De onderzoekers wijzen verlies van leefgebieden, door uitbreiding van areaal voor intensieve landbouw en stedenbouw, aan als belangrijkste oorzaak van de teruggang. Ook gebruik van pesticiden en kunstmest en klimaatverandering spelen een rol. Opwarming van de aarde heeft vooral invloed op de insecten in tropische gebieden. In gematigde streken is de invloed beperkter.

De auteurs vrezen dat de afname van het aantal insecten ernstige gevolgen kan hebben voor dieren die voor hun voedsel afhankelijk zijn van insecten. Zo blijkt uit onderzoek in Costa Rica dat het slechter gaat met vogels die insecten eten dan met vogels die zich voeden met zaden. ‘We moeten ons niet alleen zorgen maken over insecten, maar over alle consequenties die hun afname heeft voor het hele ecosysteem’, zegt Marcel Dicke, hoogleraar entomologie aan de Wageningen Universiteit. Hij is niet betrokken bij het onderzoek.
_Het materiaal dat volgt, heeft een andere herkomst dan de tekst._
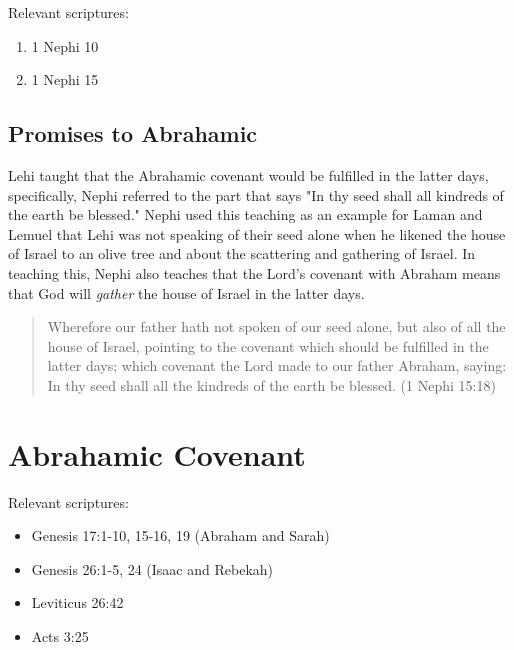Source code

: Relevant scriptures:
\begin{enumerate}
  \item 1 Nephi 10
  \item 1 Nephi 15
\end{enumerate}

\subsection{Promises to Abrahamic}

Lehi taught that the Abrahamic covenant would be fulfilled in the latter days, specifically, Nephi referred to the part that says "In thy seed shall all kindreds of the earth be blessed." Nephi used this teaching as an example for Laman and Lemuel that Lehi was not speaking of their seed alone when he likened the house of Israel to an olive tree and about the scattering and gathering of Israel. In teaching this, Nephi also teaches that the Lord's covenant with Abraham means that God will \textit{gather} the house of Israel in the latter days.

\begin{quotation}
Wherefore our father hath not spoken of our seed alone, but also of all the house of Israel, pointing to the covenant which should be fulfilled in the latter days; which covenant the Lord made to our father Abraham, saying: In thy seed shall all the kindreds of the earth be blessed. (1 Nephi 15:18)
\end{quotation}

\section{Abrahamic Covenant}
Relevant scriptures:
\begin{itemize}
  \item Genesis 17:1-10, 15-16, 19 (Abraham and Sarah)
  \item Genesis 26:1-5, 24 (Isaac and Rebekah)
  \item Leviticus 26:42
  \item Acts 3:25
\end{itemize}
De auteurs pleiten in hun studie voor een herziening van de landbouwpraktijken: beperking van het gebruik van pesticiden en overschakeling op duurzame vormen van landbouw. Ze schrijven dat ‘doorslaggevend ingrijpen’ noodzakelijk is om een ‘rampzalige instorting van ecosystemen’ af te wenden.
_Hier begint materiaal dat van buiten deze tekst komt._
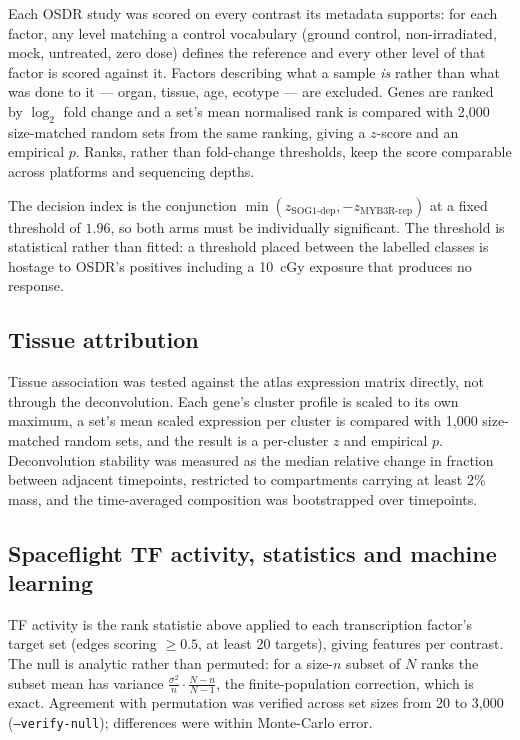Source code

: Each OSDR study was scored on every contrast its metadata supports: for each factor, any
level matching a control vocabulary (ground control, non-irradiated, mock, untreated, zero
dose) defines the reference and every other level of that factor is scored against it.
Factors describing what a sample \emph{is} rather than what was done to it --- organ,
tissue, age, ecotype --- are excluded. Genes are ranked by $\log_2$ fold change and a set's
mean normalised rank is compared with 2,000 size-matched random sets from the same
ranking, giving a $z$-score and an empirical $p$. Ranks, rather than fold-change
thresholds, keep the score comparable across platforms and sequencing depths.

The decision index is the conjunction $\min(z_{\text{SOG1-dep}}, -z_{\text{MYB3R-rep}})$ at
a fixed threshold of $1.96$, so both arms must be individually significant. The threshold
is statistical rather than fitted: a threshold placed between the labelled classes is
hostage to OSDR's positives including a 10~cGy exposure that produces no response.

\subsection{Tissue attribution}

Tissue association was tested against the atlas expression matrix directly, not through
the deconvolution. Each gene's cluster profile is scaled to its own maximum, a set's mean
scaled expression per cluster is compared with 1,000 size-matched random sets, and the
result is a per-cluster $z$ and empirical $p$. Deconvolution stability was measured as the
median relative change in fraction between adjacent timepoints, restricted to compartments
carrying at least 2\% mass, and the time-averaged composition was bootstrapped over
timepoints.

\subsection{Spaceflight TF activity, statistics and machine learning}

TF activity is the rank statistic above applied to each transcription factor's target set
(edges scoring $\ge 0.5$, at least 20 targets), giving \NumTFFeatures{} features per
contrast. The null is analytic rather than permuted: for a size-$n$ subset of $N$ ranks the
subset mean has variance $\frac{\sigma^2}{n}\cdot\frac{N-n}{N-1}$, the finite-population
correction, which is exact. Agreement with permutation was verified across set sizes from
20 to 3{,}000 (\texttt{--verify-null}); differences were within Monte-Carlo error.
De oorzaak van de teruggang van het aantal insecten is niet eenduidig, zegt Dicke. ‘Dat is het verontrustende. Het is een complex van factoren. Er gaat leefgebied verloren doordat wij meer grond gebruiken voor de landbouw en steden. Wij hebben meer landbouwgrond nodig omdat wij veel vlees eten. Minder vlees betekent minder CO2-uitstoot en minder landbouwgrond waarop voer voor dieren wordt verbouwd. De achteruitgang van de biodiversiteit is direct verbonden met ons voedingspatroon en met klimaatverandering.’

Onzekerheid

Ecoloog Kees Booij zegt dat er genoeg reden is om ons zorgen te maken over de achteruitgang van insecten, maar dat de beschikbare informatie over veranderingen in de insectenfauna ‘nogal eenzijdig en beperkt’ is. ‘Het gaat vooral over bijen en vlinders en het gaat vooral over West-Europa en Noord-Amerika. Hoe groot en hoe dramatisch de afname nu werkelijk is, daarover blijft mijns inziens de onzekerheid groot’.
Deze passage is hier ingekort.